Thursday, March 29, 2018
HGB Ep. 251 - Fort Leavenworth
Moment in Oddity - The Theft of the Irish Crown Jewels
The Irish Crown Jewels were worn by the Grand Master of the Order of St. Patrick on special occasions. These jewels were comprised of a diamond brooch, five gold collars and the jeweled star of the Order of St.Patrick. This last piece was a large eight-pointed star composed mostly of Brazilian diamonds and there was a trefoil of emeralds at its centre within a ruby cross upon a background of blue enamel. These Irish Crown Jewels were stolen in 1907 despite the fact that the safe in which the jewels were kept had two locks and this safe was in a room that required 7 keys for entry. These seven keys were held by the staff of the Office of Arms, while the two keys that went to the actual safe were held by only the Vicar. One was carried by him constantly, the other was kept in a locked drawer in a desk at his home.

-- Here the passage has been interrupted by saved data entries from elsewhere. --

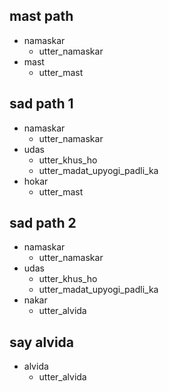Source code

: ## mast path               <!-- name of the story - just for debugging -->
* namaskar
  - utter_namaskar
* mast               <!-- user utterance -->
  - utter_mast

## sad path 1               <!-- this is already the start of the next story -->
* namaskar
  - utter_namaskar             <!-- action of the bot to execute -->
* udas
  - utter_khus_ho
  - utter_madat_upyogi_padli_ka
* hokar
  - utter_mast

## sad path 2
* namaskar
  - utter_namaskar
* udas
  - utter_khus_ho
  - utter_madat_upyogi_padli_ka
* nakar
  - utter_alvida

## say alvida
* alvida
  - utter_alvida

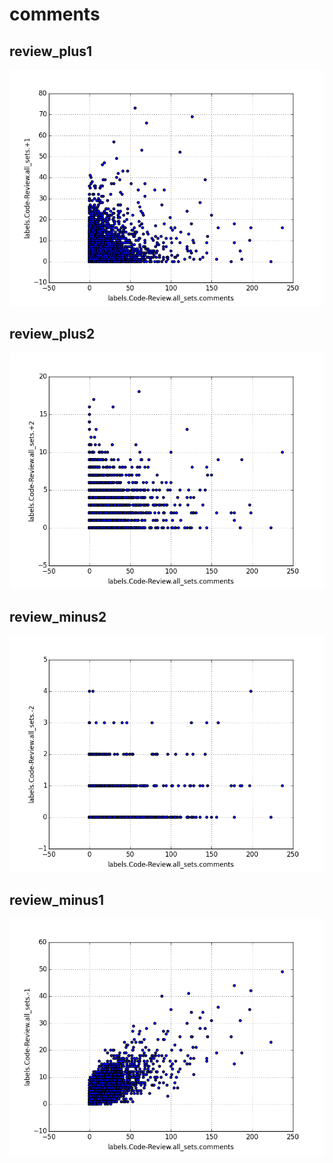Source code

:# comments

## review_plus1



![docs/images/comments.review_plus1.png](/images/comments.review_plus1.png)

## review_plus2



![docs/images/comments.review_plus2.png](/images/comments.review_plus2.png)

## review_minus2



![docs/images/comments.review_minus2.png](/images/comments.review_minus2.png)

## review_minus1



![docs/images/comments.review_minus1.png](/images/comments.review_minus1.png)

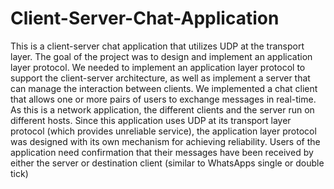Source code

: # Client-Server-Chat-Application
This is a client-server chat application that utilizes UDP at the transport layer. The goal of the project was to design and implement an application layer protocol.  We needed to implement an application layer protocol to support the client-server architecture, as well as implement a server that can manage the interaction between clients. We implemented a chat client that allows one or more pairs of users to exchange messages in real-time. As this is a network application, the different clients and the server run on different hosts. Since this application uses UDP at its transport layer protocol (which provides unreliable service), the application layer protocol was designed with its own mechanism for achieving reliability. Users of the application need confirmation that their messages have been received by either the server or destination client (similar to WhatsApps single or double tick)
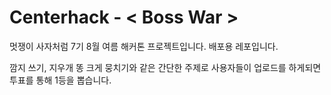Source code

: # Centerhack - < Boss War >

멋쟁이 사자처럼 7기 8월 여름 해커톤 프로젝트입니다. 배포용 레포입니다.

깜지 쓰기, 지우개 똥 크게 뭉치기와 같은 간단한 주제로 사용자들이 업로드를 하게되면 투표를 통해 1등을 뽑습니다.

On July 6th, the safe was found open and the jewels were gone. Also missing were the Vicar's mother's personal jewels. Many people were suspected of the crime, the first being the jewels' custodian Arthur Vicars. He enjoyed getting drunk and parading around with the jewels. The theft definitely appeared to be an inside job, but the Dublin police were unable to solve the crime. Scotland Yard jumped in to help with the investigation and they failed to pinpoint a suspect either. The thief and the location of the jewels remains a mystery and that, certainly is odd!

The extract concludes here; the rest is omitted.